Most people don’t find the noise of a fire alarm soothing, but most people aren’t 7-year-old Grandy Miller.
Grandy, who has autism, is enthralled
by high-pitched chirps and long, sustained horns of fire alarms. And he knows
exactly which alarm makes which noise. When he sees a fire alarm in a
supermarket or at school, he’s comforted by the fact that he knows exactly the
noise it will make in an emergency.
He’s collected dozens of fire alarms, all wired through a custom board. When he wants to hear a certain alarm, all he has to do is flip a switch and his room is filled with noise.

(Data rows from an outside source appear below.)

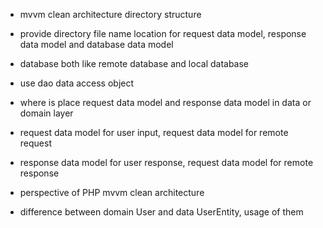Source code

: 
- mvvm clean architecture directory structure
- provide directory file name location for request data model, response data model and database data model
- database both like remote database and local database
- use dao data access object
- where is place request data model and response data model in data or domain layer
- request data model for user input, request data model for remote request
- response data model for user response, request data model for remote response
- perspective of PHP mvvm clean architecture

- difference between domain User and data UserEntity, usage of them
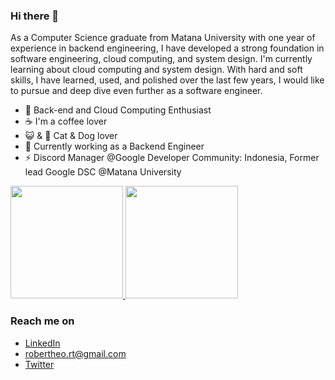 ### Hi there 👋

As a Computer Science graduate from Matana University with one year of experience in backend engineering, I have developed a strong foundation in software engineering, cloud computing, and system design. I'm currently learning about cloud computing and system design. With hard and soft skills, I have learned, used, and polished over the last few years, I would like to pursue and deep dive even further as a software engineer.

- 🌱 Back-end and Cloud Computing Enthusiast
- ☕ I'm a coffee lover
- 😺 & 🐶 Cat & Dog lover
- 🔭 Currently working as a Backend Engineer
- ⚡ Discord Manager @Google Developer Community: Indonesia, Former lead Google DSC @Matana University


<p align="left">
<a href="https://github.com/robertheo15">
  <img height="180em" src="https://github-readme-stats-eight-theta.vercel.app/api?username=robertheo15&show_icons=true&theme=algolia&include_all_commits=true&count_private=true"/>
  <img height="180em" src="https://github-readme-stats-eight-theta.vercel.app/api/top-langs/?username=robertheo15&layout=compact&langs_count=8&theme=algolia"/>
</a>
</p>

### Reach me on
- <a href="https://www.linkedin.com/in/robertheo-rt/" target="_blank">LinkedIn</a>
- robertheo.rt@gmail.com
- <a href="https://twitter.com/robert_theeo" target="_blank">Twitter</a>

<!-- - 👯 I’m looking to collaborate on ...
- 🤔 I’m looking for help with ...
- 💬 Ask me about ...
- 📫 How to reach me: ...
- 😄 Pronouns: ...
- ⚡ Fun fact: ...
--!>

Earlier this year, we threw a five-alarm birthday party at our Connecticut facility, complete with a custom fire-alarm cake and a tour of the factory.
Such passion raises live-saving questions: Can you identify your fire alarm in an emergency situation? Do you have an escape plan for your family? While Grandy knows the make and model of most fire alarms, nine out of 10 Americans don’t even know how often fire alarms need to be replaced to ensure they work.October 8 through 14 is Fire Prevention Week, and even if you don’t know the exact sound of your fire alarm, here are tips from the National Fire Prevention Association to Help:
1. Map it Out: Draw a map of your home with all members of your household, marking two exits from each room and a path to the outside from each exit.
2. Practice Drills: Twice a year, conduct one at night and one during the day with everyone in your home, and practice using different ways out.
3. Teach Kids: Show them how to escape on their own in case you can’t help them.
4. Be Easy to Find: Make sure the number of your home is clearly marked so the fire department can locate it.
5. Close Doors: When you leave home, close the doors in your house to help slow the spread of smoke, heat, and fire.